Recorded data
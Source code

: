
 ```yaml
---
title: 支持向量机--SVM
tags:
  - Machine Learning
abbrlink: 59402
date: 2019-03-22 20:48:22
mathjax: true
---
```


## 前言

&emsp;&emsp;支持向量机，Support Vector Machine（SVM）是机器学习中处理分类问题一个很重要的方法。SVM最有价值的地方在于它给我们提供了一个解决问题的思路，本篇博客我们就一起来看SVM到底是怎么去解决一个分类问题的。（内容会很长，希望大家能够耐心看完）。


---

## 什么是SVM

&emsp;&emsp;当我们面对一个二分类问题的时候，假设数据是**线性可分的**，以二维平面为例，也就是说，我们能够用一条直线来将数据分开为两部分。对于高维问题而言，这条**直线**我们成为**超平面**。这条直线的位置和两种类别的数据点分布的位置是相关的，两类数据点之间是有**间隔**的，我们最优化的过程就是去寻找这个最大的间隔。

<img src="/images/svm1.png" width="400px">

Problem to work on: Scan the entries above for the string "emsp" and copy each line that contains it.

Result of the exercise:
&emsp;&emsp;支持向量机，Support Vector Machine（SVM）是机器学习中处理分类问题一个很重要的方法。SVM最有价值的地方在于它给我们提供了一个解决问题的思路，本篇博客我们就一起来看SVM到底是怎么去解决一个分类问题的。（内容会很长，希望大家能够耐心看完）。
&emsp;&emsp;当我们面对一个二分类问题的时候，假设数据是**线性可分的**，以二维平面为例，也就是说，我们能够用一条直线来将数据分开为两部分。对于高维问题而言，这条**直线**我们成为**超平面**。这条直线的位置和两种类别的数据点分布的位置是相关的，两类数据点之间是有**间隔**的，我们最优化的过程就是去寻找这个最大的间隔。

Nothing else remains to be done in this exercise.